I was flicking through my copy of the Manual of Indulgences last night, thinking: If there is a plenary indulgence for Maundy Thursday and one for the Easter Vigil, I wonder if there is one for Good Friday?
And lo and behold, there is! This afternoon’s exercise of the adoration of the cross carries a plenary indulgence, as does involvement in the Way of the Cross devotion (Nb. you can only get one plenary indulgence each day – if it’s full, it’s full – there is not such thing as “double-full”!). Check out the exact conditions here, and don’t forget the usual norms here.

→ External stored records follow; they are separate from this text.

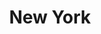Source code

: ---
title: New York
category: paintings
series: -2015
year: 2012
image: newyork.jpg
size: 
materials: acrylic on canvas
---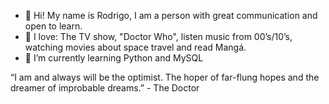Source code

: - 👋 Hi! My name is Rodrigo, I am a person with great communication and open to learn.
- 👀 I love: The TV show, "Doctor Who", listen music from 00’s/10’s, watching movies about space travel and read Mangá.
- 🌱 I’m currently learning Python and MySQL

“I am and always will be the optimist. The hoper of far-flung hopes and the dreamer of improbable dreams.” - The Doctor

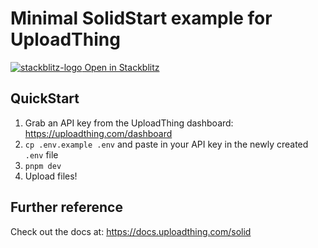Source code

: # Minimal SolidStart example for UploadThing

[![stackblitz-logo](https://res.cloudinary.com/practicaldev/image/fetch/s--jByI8PG5--/c_fill,f_auto,fl_progressive,h_320,q_auto,w_320/https://dev-to-uploads.s3.amazonaws.com/uploads/organization/profile_image/5299/3d6e2f74-98b6-437d-99d9-8222bb7ffad9.png) Open in Stackblitz](https://stackblitz.com/github/pingdotgg/uploadthing/tree/main/examples/minimal-solidstart)

## QuickStart

1. Grab an API key from the UploadThing dashboard:
   https://uploadthing.com/dashboard
2. `cp .env.example .env` and paste in your API key in the newly created `.env`
   file
3. `pnpm dev`
4. Upload files!

## Further reference

Check out the docs at: https://docs.uploadthing.com/solid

I know all this stuff about indulgences must really be getting on some readers’ goat (I noted that the excellent article in Logia to which Pastor Weedon directed us in a com box on another topic listed his “revival” of indulgences as one thing about the Holy Father that might be a subject for dialogue between conservative Catholics and confessional Lutherans at some point in the future!), but really, if an indulgence is what the Church really claims they are (and of course, I believe they are), then we should be making them as well known as possible, and not hiding them away as something to be ashamed about. The long, tall and short of it all is that indulgences are an important for two reasons: Primarily because they are a way in which God dispenses his mercy and grace to sinners, and secondarily because they are an encouragement and aid for growth holiness and detachment from sin. A good thing, methinks!
So I really don’t understand why the Vatican website does not have a translation of the Enchiridion Indulgentiarum 4th Edition in every major language. It only has the Latin. And so buying the American USCCB Manual of Indulgences is the only way you will get it in English. There must be a reason for this, but it escapes me.